As American Bar Association leaders consider more exacting standards for law schools for reporting post-graduate salary and employment information, a new round of class action suits is ratcheting up the pressure on schools and the ABA to address allegations of fraud and misrepresentation.
An ABA committee has recommended that an ABA council on legal education and bar admissions adjust its standards, according to law.com, an American Lawyer Media website. Law.com reports that the committee’s proposal includes requiring individual schools to report salary numbers for the 25th, 50th and 75th percentile for graduates in jobs requiring a law degree, J.D.-preferred jobs, other professions, and nonprofessional jobs. Schools would need to report salary information in 15 job categories.
In recent years, law school graduates and watchdog groups have complained that law schools offer averages, incomplete reports or otherwise misleading statistics about how much graduates earn and what jobs they take in the first years after law school. On Feb. 1, the watchdog group Law School Transparency announced that 12 new lawsuits alleging misrepresentation have been filed against law schools, bringing the total of number of these suits to 15. The schools facing suits are: Albany Law School, Brooklyn Law School, California Western School of Law, Chicago-Kent College of Law, DePaul University College of Law, Florida Coastal School of Law, Golden Gate University School of Law, Hofstra Law School, John Marshall School of Law (Chicago), Southwestern Law School, University of San Francisco School of Law, Widener University School of Law, Thomas Jefferson, New York Law School, and Thomas Cooley. Allegations include unfair business practices, false advertising, fraud and negligent misrepresentation.

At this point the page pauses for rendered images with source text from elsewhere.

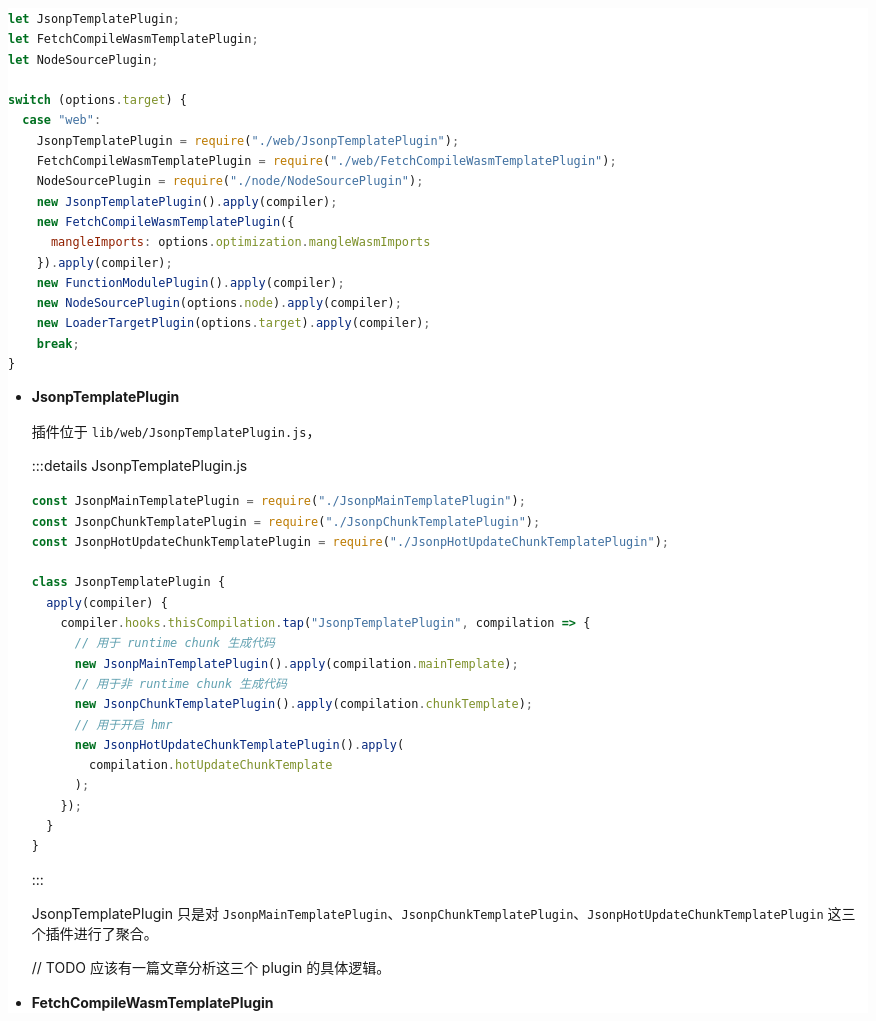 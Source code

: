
 ```js
let JsonpTemplatePlugin;
let FetchCompileWasmTemplatePlugin;
let NodeSourcePlugin;

switch (options.target) {
  case "web":
    JsonpTemplatePlugin = require("./web/JsonpTemplatePlugin");
    FetchCompileWasmTemplatePlugin = require("./web/FetchCompileWasmTemplatePlugin");
    NodeSourcePlugin = require("./node/NodeSourcePlugin");
    new JsonpTemplatePlugin().apply(compiler);
    new FetchCompileWasmTemplatePlugin({
      mangleImports: options.optimization.mangleWasmImports
    }).apply(compiler);
    new FunctionModulePlugin().apply(compiler);
    new NodeSourcePlugin(options.node).apply(compiler);
    new LoaderTargetPlugin(options.target).apply(compiler);
    break;
}
```

- **JsonpTemplatePlugin**

    插件位于 `lib/web/JsonpTemplatePlugin.js`，

    :::details JsonpTemplatePlugin.js
    ```js
    const JsonpMainTemplatePlugin = require("./JsonpMainTemplatePlugin");
    const JsonpChunkTemplatePlugin = require("./JsonpChunkTemplatePlugin");
    const JsonpHotUpdateChunkTemplatePlugin = require("./JsonpHotUpdateChunkTemplatePlugin");

    class JsonpTemplatePlugin {
      apply(compiler) {
        compiler.hooks.thisCompilation.tap("JsonpTemplatePlugin", compilation => {
          // 用于 runtime chunk 生成代码
          new JsonpMainTemplatePlugin().apply(compilation.mainTemplate);
          // 用于非 runtime chunk 生成代码
          new JsonpChunkTemplatePlugin().apply(compilation.chunkTemplate);
          // 用于开启 hmr
          new JsonpHotUpdateChunkTemplatePlugin().apply(
            compilation.hotUpdateChunkTemplate
          );
        });
      }
    }
    ```
    :::

    JsonpTemplatePlugin 只是对 `JsonpMainTemplatePlugin`、`JsonpChunkTemplatePlugin`、`JsonpHotUpdateChunkTemplatePlugin` 这三个插件进行了聚合。

    // TODO 应该有一篇文章分析这三个 plugin 的具体逻辑。

- **FetchCompileWasmTemplatePlugin**
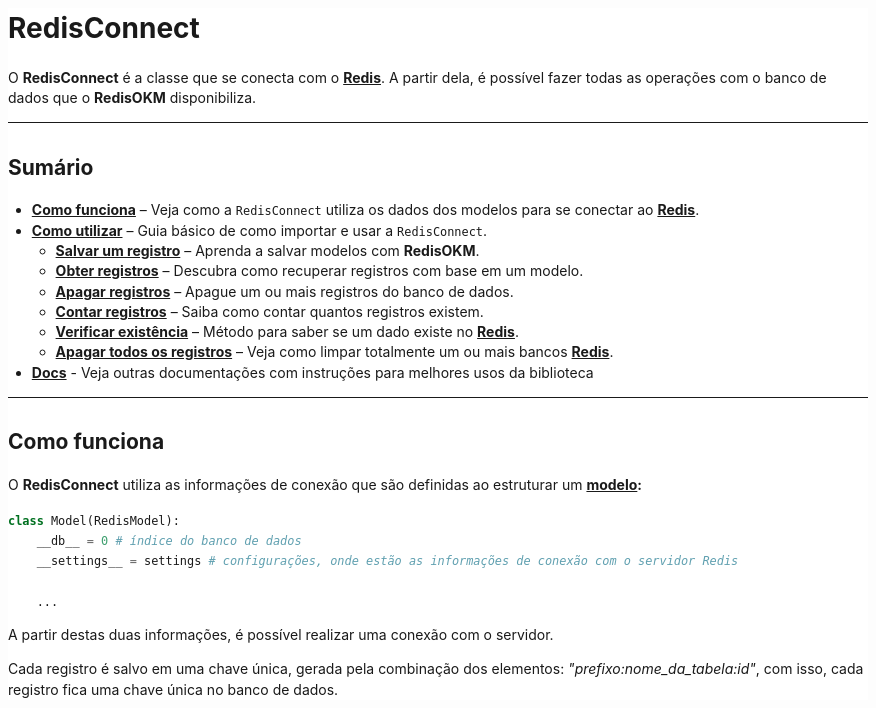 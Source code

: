 # RedisConnect

O **RedisConnect** é a classe que se conecta com o **[Redis](https://redis.io/ "Redis - The Real-time Data Platform")**. A partir dela, é possível fazer todas as operações com o banco de dados que o **RedisOKM** disponibiliza.

---

## Sumário

* **[Como funciona](#como-funciona "Como a RedisConnect funciona por trás dos panos")** – Veja como a `RedisConnect` utiliza os dados dos modelos para se conectar ao **[Redis](https://redis.io/ "Redis - The Real-time Data Platform")**.
* **[Como utilizar](#como-utilizar "Como usar RedisConnect corretamente")** – Guia básico de como importar e usar a `RedisConnect`.
  * **[Salvar um registro](#salvar-um-registro "Veja como salvar um registro no Redis")** – Aprenda a salvar modelos com **RedisOKM**.
  * **[Obter registros](#obter-registros "Veja como buscar dados no Redis")** – Descubra como recuperar registros com base em um modelo.
  * **[Apagar registros](#apagar-registros "Como apagar registros no Redis")** – Apague um ou mais registros do banco de dados.
  * **[Contar registros](#contar-a-quantidade-de-registros-no-banco-de-dados "Conte a quantidade de registros existentes")** – Saiba como contar quantos registros existem.
  * **[Verificar existência](#verificar-se-um-registro-existe "Veja como verificar a existência de registros")** – Método para saber se um dado existe no **[Redis](https://redis.io/ "Redis - The Real-time Data Platform")**.
  * **[Apagar todos os registros](#apagar-todos-os-registros-de-um-banco-de-dados "Zere todo o banco de dados")** – Veja como limpar totalmente um ou mais bancos **[Redis](https://redis.io/ "Redis - The Real-time Data Platform")**.
* **[Docs](#docs "Outras documentações")** - Veja outras documentações com instruções para melhores usos da biblioteca

---

## Como funciona

O **RedisConnect** utiliza as informações de conexão que são definidas ao estruturar um **[modelo](./RedisModel.md "Veja mais sobre modelos"):**

```python
class Model(RedisModel):
	__db__ = 0 # índice do banco de dados
	__settings__ = settings # configurações, onde estão as informações de conexão com o servidor Redis

	...
```

A partir destas duas informações, é possível realizar uma conexão com o servidor.

Cada registro é salvo em uma chave única, gerada pela combinação dos elementos: _"prefixo:nome_da_tabela:id"_, com isso, cada registro fica uma chave única no banco de dados.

The proposed changes would address these issues by mandating that every ABA-accredited law school make specific information on each graduating class available via its website for three years. In addition to percentile salary figures, schools would have to report the number of graduates reporting, and whether graduates are in long-term or short-term jobs, or in jobs funded by the school.
Kyle McEntee, executive director of the group Law School Transparency, says the committee’s proposed changes are good steps. “It doesn’t go far enough, but we are headed in the right direction,” McEntee said.
He also said he expects more class action suits to be filed against more schools in the near future.
Alison Monahan, a North Carolina native and 2006 graduate of Columbia Law School, addresses issues of post-graduate employment on her website, The Girls Guide to Law School (thegirlsguidetolawschool.com). She said it’s important to have schools report their salary and employment information accurately and clearly because that information greatly influences a school’s ranking, which influences student choices and post-graduate employment.
“I was in law school during a huge boom, frankly. No one that I knew was thinking too seriously about whether they would get a job because they assumed they would get a job,” she said. “It’s a different environment now. I think the word is starting to get out. There’s more of an awareness that this is not some golden ticket, that you’re not guaranteed some $160,000-a-year job upon graduation.”
The proposed changes also include strengthening the ABA’s hand by explicitly stating that the accrediting body can sanction law schools that provide “incomplete, inaccurate or misleading consumer information.”
McEntee said he expects The Council of the Section of Legal Education and Admissions to approve the changes. The council meets next on March 16 and 17 in Fort Lauderdale, Fla.